> Exercise brief
Retype the data exactly, skipping any picture in it.

Material for this exercise section start

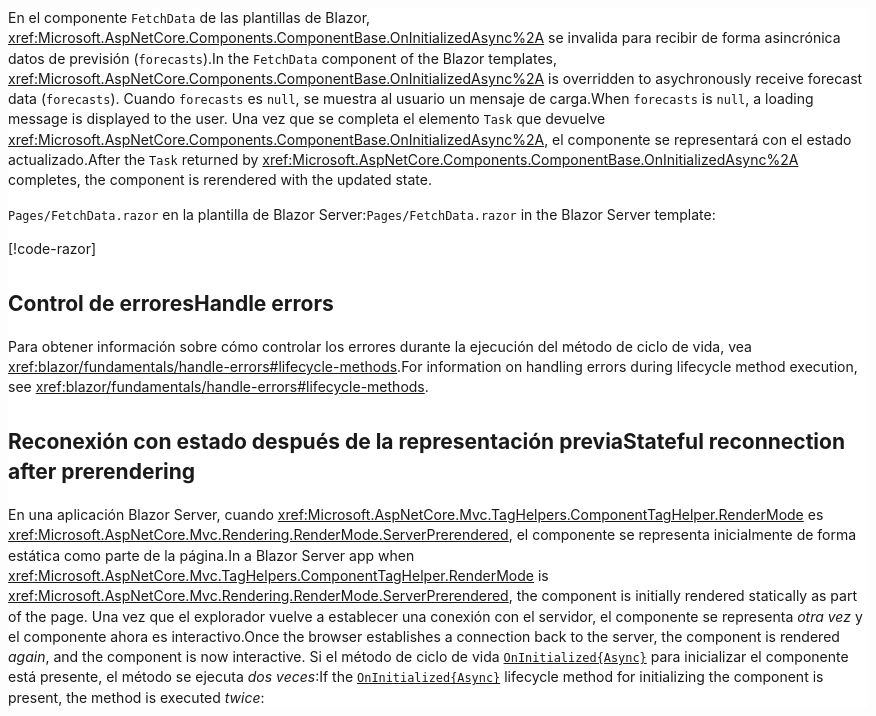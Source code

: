 <span data-ttu-id="bfa3c-177">En el componente `FetchData` de las plantillas de Blazor, <xref:Microsoft.AspNetCore.Components.ComponentBase.OnInitializedAsync%2A> se invalida para recibir de forma asincrónica datos de previsión (`forecasts`).</span><span class="sxs-lookup"><span data-stu-id="bfa3c-177">In the `FetchData` component of the Blazor templates, <xref:Microsoft.AspNetCore.Components.ComponentBase.OnInitializedAsync%2A> is overridden to asychronously receive forecast data (`forecasts`).</span></span> <span data-ttu-id="bfa3c-178">Cuando `forecasts` es `null`, se muestra al usuario un mensaje de carga.</span><span class="sxs-lookup"><span data-stu-id="bfa3c-178">When `forecasts` is `null`, a loading message is displayed to the user.</span></span> <span data-ttu-id="bfa3c-179">Una vez que se completa el elemento `Task` que devuelve <xref:Microsoft.AspNetCore.Components.ComponentBase.OnInitializedAsync%2A>, el componente se representará con el estado actualizado.</span><span class="sxs-lookup"><span data-stu-id="bfa3c-179">After the `Task` returned by <xref:Microsoft.AspNetCore.Components.ComponentBase.OnInitializedAsync%2A> completes, the component is rerendered with the updated state.</span></span>

<span data-ttu-id="bfa3c-180">`Pages/FetchData.razor` en la plantilla de Blazor Server:</span><span class="sxs-lookup"><span data-stu-id="bfa3c-180">`Pages/FetchData.razor` in the Blazor Server template:</span></span>

[!code-razor[](lifecycle/samples_snapshot/3.x/FetchData.razor?highlight=9,21,25)]

## <a name="handle-errors"></a><span data-ttu-id="bfa3c-181">Control de errores</span><span class="sxs-lookup"><span data-stu-id="bfa3c-181">Handle errors</span></span>

<span data-ttu-id="bfa3c-182">Para obtener información sobre cómo controlar los errores durante la ejecución del método de ciclo de vida, vea <xref:blazor/fundamentals/handle-errors#lifecycle-methods>.</span><span class="sxs-lookup"><span data-stu-id="bfa3c-182">For information on handling errors during lifecycle method execution, see <xref:blazor/fundamentals/handle-errors#lifecycle-methods>.</span></span>

## <a name="stateful-reconnection-after-prerendering"></a><span data-ttu-id="bfa3c-183">Reconexión con estado después de la representación previa</span><span class="sxs-lookup"><span data-stu-id="bfa3c-183">Stateful reconnection after prerendering</span></span>

<span data-ttu-id="bfa3c-184">En una aplicación Blazor Server, cuando <xref:Microsoft.AspNetCore.Mvc.TagHelpers.ComponentTagHelper.RenderMode> es <xref:Microsoft.AspNetCore.Mvc.Rendering.RenderMode.ServerPrerendered>, el componente se representa inicialmente de forma estática como parte de la página.</span><span class="sxs-lookup"><span data-stu-id="bfa3c-184">In a Blazor Server app when <xref:Microsoft.AspNetCore.Mvc.TagHelpers.ComponentTagHelper.RenderMode> is <xref:Microsoft.AspNetCore.Mvc.Rendering.RenderMode.ServerPrerendered>, the component is initially rendered statically as part of the page.</span></span> <span data-ttu-id="bfa3c-185">Una vez que el explorador vuelve a establecer una conexión con el servidor, el componente se representa *otra vez* y el componente ahora es interactivo.</span><span class="sxs-lookup"><span data-stu-id="bfa3c-185">Once the browser establishes a connection back to the server, the component is rendered *again*, and the component is now interactive.</span></span> <span data-ttu-id="bfa3c-186">Si el método de ciclo de vida [`OnInitialized{Async}`](#component-initialization-methods) para inicializar el componente está presente, el método se ejecuta *dos veces*:</span><span class="sxs-lookup"><span data-stu-id="bfa3c-186">If the [`OnInitialized{Async}`](#component-initialization-methods) lifecycle method for initializing the component is present, the method is executed *twice*:</span></span>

Material for this exercise section end

> Solution to this problem
Source code

: <span data-ttu-id="bfa3c-177">En el componente `FetchData` de las plantillas de Blazor, <xref:Microsoft.AspNetCore.Components.ComponentBase.OnInitializedAsync%2A> se invalida para recibir de forma asincrónica datos de previsión (`forecasts`).</span><span class="sxs-lookup"><span data-stu-id="bfa3c-177">In the `FetchData` component of the Blazor templates, <xref:Microsoft.AspNetCore.Components.ComponentBase.OnInitializedAsync%2A> is overridden to asychronously receive forecast data (`forecasts`).</span></span> <span data-ttu-id="bfa3c-178">Cuando `forecasts` es `null`, se muestra al usuario un mensaje de carga.</span><span class="sxs-lookup"><span data-stu-id="bfa3c-178">When `forecasts` is `null`, a loading message is displayed to the user.</span></span> <span data-ttu-id="bfa3c-179">Una vez que se completa el elemento `Task` que devuelve <xref:Microsoft.AspNetCore.Components.ComponentBase.OnInitializedAsync%2A>, el componente se representará con el estado actualizado.</span><span class="sxs-lookup"><span data-stu-id="bfa3c-179">After the `Task` returned by <xref:Microsoft.AspNetCore.Components.ComponentBase.OnInitializedAsync%2A> completes, the component is rerendered with the updated state.</span></span>

<span data-ttu-id="bfa3c-180">`Pages/FetchData.razor` en la plantilla de Blazor Server:</span><span class="sxs-lookup"><span data-stu-id="bfa3c-180">`Pages/FetchData.razor` in the Blazor Server template:</span></span>

[!code-razor[](lifecycle/samples_snapshot/3.x/FetchData.razor?highlight=9,21,25)]

## <a name="handle-errors"></a><span data-ttu-id="bfa3c-181">Control de errores</span><span class="sxs-lookup"><span data-stu-id="bfa3c-181">Handle errors</span></span>

<span data-ttu-id="bfa3c-182">Para obtener información sobre cómo controlar los errores durante la ejecución del método de ciclo de vida, vea <xref:blazor/fundamentals/handle-errors#lifecycle-methods>.</span><span class="sxs-lookup"><span data-stu-id="bfa3c-182">For information on handling errors during lifecycle method execution, see <xref:blazor/fundamentals/handle-errors#lifecycle-methods>.</span></span>

## <a name="stateful-reconnection-after-prerendering"></a><span data-ttu-id="bfa3c-183">Reconexión con estado después de la representación previa</span><span class="sxs-lookup"><span data-stu-id="bfa3c-183">Stateful reconnection after prerendering</span></span>

<span data-ttu-id="bfa3c-184">En una aplicación Blazor Server, cuando <xref:Microsoft.AspNetCore.Mvc.TagHelpers.ComponentTagHelper.RenderMode> es <xref:Microsoft.AspNetCore.Mvc.Rendering.RenderMode.ServerPrerendered>, el componente se representa inicialmente de forma estática como parte de la página.</span><span class="sxs-lookup"><span data-stu-id="bfa3c-184">In a Blazor Server app when <xref:Microsoft.AspNetCore.Mvc.TagHelpers.ComponentTagHelper.RenderMode> is <xref:Microsoft.AspNetCore.Mvc.Rendering.RenderMode.ServerPrerendered>, the component is initially rendered statically as part of the page.</span></span> <span data-ttu-id="bfa3c-185">Una vez que el explorador vuelve a establecer una conexión con el servidor, el componente se representa *otra vez* y el componente ahora es interactivo.</span><span class="sxs-lookup"><span data-stu-id="bfa3c-185">Once the browser establishes a connection back to the server, the component is rendered *again*, and the component is now interactive.</span></span> <span data-ttu-id="bfa3c-186">Si el método de ciclo de vida [`OnInitialized{Async}`](#component-initialization-methods) para inicializar el componente está presente, el método se ejecuta *dos veces*:</span><span class="sxs-lookup"><span data-stu-id="bfa3c-186">If the [`OnInitialized{Async}`](#component-initialization-methods) lifecycle method for initializing the component is present, the method is executed *twice*:</span></span>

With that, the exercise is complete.